> _Your objective_
Within the entries below, find every line that has the string "than", then copy it.

Start of Source data

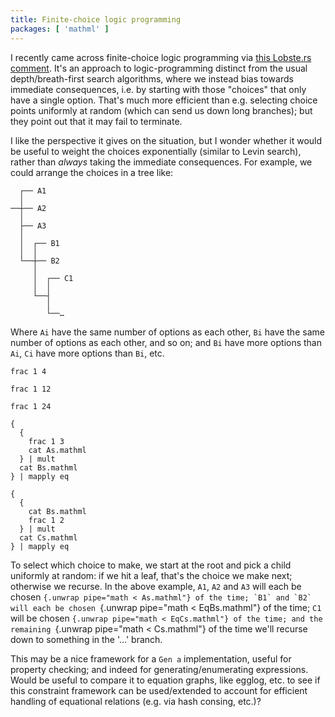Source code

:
 ```yaml
---
title: Finite-choice logic programming
packages: [ 'mathml' ]
---
```


I recently came across finite-choice logic programming via
[this Lobste.rs comment](https://lobste.rs/s/9anym5/what_was_best_research_paper_you_read_2024#c_cxptwq).
It's an approach to logic-programming distinct from the usual depth/breath-first
search algorithms, where we instead bias towards immediate consequences, i.e. by
starting with those "choices" that only have a single option. That's much more
efficient than e.g. selecting choice points uniformly at random (which can send
us down long branches); but they point out that it may fail to terminate.

I like the perspective it gives on the situation, but I wonder whether it would
be useful to weight the choices exponentially (similar to Levin search), rather
than *always* taking the immediate consequences. For example, we could arrange
the choices in a tree like:

```
  ┌── A1
  │
──┼── A2
  │
  ├── A3
  │
  │  ┌── B1
  │  │
  └──┼── B2
     │
     │  ┌── C1
     │  │
     └──┤
        │
        └──…
```

Where `Ai` have the same number of options as each other, `Bi` have the same
number of options as each other, and so on; and `Bi` have more options than
`Ai`, `Ci` have more options than `Bi`, etc.

```{.unwrap pipe="sh > As.mathml; pandoc -t json"}
frac 1 4
```

```{.unwrap pipe="sh > Bs.mathml; pandoc -t json"}
frac 1 12
```

```{.unwrap pipe="sh > Cs.mathml; pandoc -t json"}
frac 1 24
```

```{.unwrap pipe="sh > EqBs.mathml; pandoc -t json"}
{
  {
    frac 1 3
    cat As.mathml
  } | mult
  cat Bs.mathml
} | mapply eq
```

```{.unwrap pipe="sh > EqCs.mathml; pandoc -t json"}
{
  {
    cat Bs.mathml
    frac 1 2
  } | mult
  cat Cs.mathml
} | mapply eq
```

To select which choice to make, we start at the root and pick a child uniformly
at random: if we hit a leaf, that's the choice we make next; otherwise we
recurse. In the above example, `A1`, `A2` and `A3` will each be chosen
``{.unwrap pipe="math < As.mathml"} of the time; `B1` and `B2` will each be
chosen ``{.unwrap pipe="math < EqBs.mathml"} of the time; `C1` will be
chosen ``{.unwrap pipe="math < EqCs.mathml"} of the time; and the remaining
``{.unwrap pipe="math < Cs.mathml"} of the time we'll recurse down to something
in the '…' branch.

This may be a nice framework for a `Gen a` implementation, useful for property
checking; and indeed for generating/enumerating expressions. Would be useful to
compare it to equation graphs, like egglog, etc. to see if this constraint
framework can be used/extended to account for efficient handling of equational
relations (e.g. via hash consing, etc.)?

End of Source data

> _Exercise result_
efficient than e.g. selecting choice points uniformly at random (which can send
than *always* taking the immediate consequences. For example, we could arrange
number of options as each other, and so on; and `Bi` have more options than
`Ai`, `Ci` have more options than `Bi`, etc.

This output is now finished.